Blankfein grew up in a public housing project in Brooklyn and graduated from Thomas Jefferson High School when it was dominated by gangs. He went on to earn undergraduate and law degrees from Harvard University.

1975 Crisis

Goldman Sachs, based in New York, will provide capital for as much as $15 million in loans to small businesses in the Detroit area, according to a statement today. The bank will also help provide education and other assistance as part of its 10,000 Small Businesses initiative. The Goldman Sachs program is also active in cities including Chicago, Cleveland, Houston and New York, according to the statement.

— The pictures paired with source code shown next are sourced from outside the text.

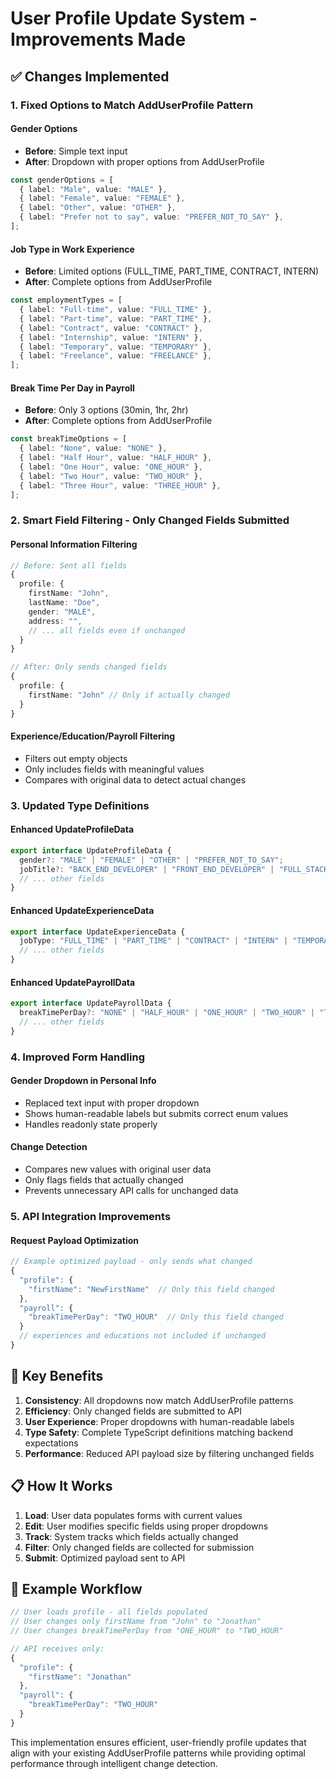 # User Profile Update System - Improvements Made

## ✅ Changes Implemented

### 1. **Fixed Options to Match AddUserProfile Pattern**

#### Gender Options
- **Before**: Simple text input
- **After**: Dropdown with proper options from AddUserProfile
```typescript
const genderOptions = [
  { label: "Male", value: "MALE" },
  { label: "Female", value: "FEMALE" },
  { label: "Other", value: "OTHER" },
  { label: "Prefer not to say", value: "PREFER_NOT_TO_SAY" },
];
```

#### Job Type in Work Experience
- **Before**: Limited options (FULL_TIME, PART_TIME, CONTRACT, INTERN)
- **After**: Complete options from AddUserProfile
```typescript
const employmentTypes = [
  { label: "Full-time", value: "FULL_TIME" },
  { label: "Part-time", value: "PART_TIME" },
  { label: "Contract", value: "CONTRACT" },
  { label: "Internship", value: "INTERN" },
  { label: "Temporary", value: "TEMPORARY" },
  { label: "Freelance", value: "FREELANCE" },
];
```

#### Break Time Per Day in Payroll
- **Before**: Only 3 options (30min, 1hr, 2hr)
- **After**: Complete options from AddUserProfile
```typescript
const breakTimeOptions = [
  { label: "None", value: "NONE" },
  { label: "Half Hour", value: "HALF_HOUR" },
  { label: "One Hour", value: "ONE_HOUR" },
  { label: "Two Hour", value: "TWO_HOUR" },
  { label: "Three Hour", value: "THREE_HOUR" },
];
```

### 2. **Smart Field Filtering - Only Changed Fields Submitted**

#### Personal Information Filtering
```typescript
// Before: Sent all fields
{
  profile: {
    firstName: "John",
    lastName: "Doe",
    gender: "MALE",
    address: "",
    // ... all fields even if unchanged
  }
}

// After: Only sends changed fields
{
  profile: {
    firstName: "John" // Only if actually changed
  }
}
```

#### Experience/Education/Payroll Filtering
- Filters out empty objects
- Only includes fields with meaningful values
- Compares with original data to detect actual changes

### 3. **Updated Type Definitions**

#### Enhanced UpdateProfileData
```typescript
export interface UpdateProfileData {
  gender?: "MALE" | "FEMALE" | "OTHER" | "PREFER_NOT_TO_SAY";
  jobTitle?: "BACK_END_DEVELOPER" | "FRONT_END_DEVELOPER" | "FULL_STACK_DEVELOPER" | "MOBILE_DEVELOPER" | /* ... more options */;
  // ... other fields
}
```

#### Enhanced UpdateExperienceData
```typescript
export interface UpdateExperienceData {
  jobType: "FULL_TIME" | "PART_TIME" | "CONTRACT" | "INTERN" | "TEMPORARY" | "FREELANCE";
  // ... other fields
}
```

#### Enhanced UpdatePayrollData
```typescript
export interface UpdatePayrollData {
  breakTimePerDay?: "NONE" | "HALF_HOUR" | "ONE_HOUR" | "TWO_HOUR" | "THREE_HOUR";
  // ... other fields
}
```

### 4. **Improved Form Handling**

#### Gender Dropdown in Personal Info
- Replaced text input with proper dropdown
- Shows human-readable labels but submits correct enum values
- Handles readonly state properly

#### Change Detection
- Compares new values with original user data
- Only flags fields that actually changed
- Prevents unnecessary API calls for unchanged data

### 5. **API Integration Improvements**

#### Request Payload Optimization
```typescript
// Example optimized payload - only sends what changed
{
  "profile": {
    "firstName": "NewFirstName"  // Only this field changed
  },
  "payroll": {
    "breakTimePerDay": "TWO_HOUR"  // Only this field changed
  }
  // experiences and educations not included if unchanged
}
```

## 🎯 Key Benefits

1. **Consistency**: All dropdowns now match AddUserProfile patterns
2. **Efficiency**: Only changed fields are submitted to API
3. **User Experience**: Proper dropdowns with human-readable labels
4. **Type Safety**: Complete TypeScript definitions matching backend expectations
5. **Performance**: Reduced API payload size by filtering unchanged fields

## 📋 How It Works

1. **Load**: User data populates forms with current values
2. **Edit**: User modifies specific fields using proper dropdowns
3. **Track**: System tracks which fields actually changed
4. **Filter**: Only changed fields are collected for submission
5. **Submit**: Optimized payload sent to API

## 🔄 Example Workflow

```typescript
// User loads profile - all fields populated
// User changes only firstName from "John" to "Jonathan" 
// User changes breakTimePerDay from "ONE_HOUR" to "TWO_HOUR"

// API receives only:
{
  "profile": {
    "firstName": "Jonathan"
  },
  "payroll": {
    "breakTimePerDay": "TWO_HOUR"
  }
}
```

This implementation ensures efficient, user-friendly profile updates that align with your existing AddUserProfile patterns while providing optimal performance through intelligent change detection.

In 1975, New York City faced a fiscal crisis when more than $4.5 billion in short-term debt that had been used to pay for operating expenses came due and the city couldn’t pay its creditors. Banks responded by refusing to accept the city’s credit. The state stepped in, creating a Financial Control Board to provide oversight of the budget. It limited the city’s borrowing power to long-term capital projects.

After shrinking in the 1970s, New York’s population has expanded in each subsequent decade. The figure stood at about 8.2 million as of 2010, according to the U.S. Census Bureau.

Bond Yields

Yields on Detroit general obligations, rated nine steps below investment grade by Moody’s Investors Service, are almost double those of New York City securities, graded two levels below top-rated debt.

Detroit general obligations that are insured by Assured Guaranty Municipal Corp. and due April 2028 last traded Nov. 15 with an average yield of 6.85 percent, data compiled by Bloomberg show. That compares with an average yield of 3.31 percent on Nov. 25 on New York City general obligations maturing August 2026.

In New York, the median household income was $51,270, and 19 percent of the population was below the poverty level, the most recent Census data show. More than a third of Detroit’s population is in poverty, and median household income is about half that in New York. Blankfein’s compensation was $26 million for 2012, including long-term incentives.

“Detroit wasn’t a great city, it was the greatest industrial city in the country, probably the world,” Blankfein said. “I would not bet against it, I’d bet for it, and that’s what we’re doing here.”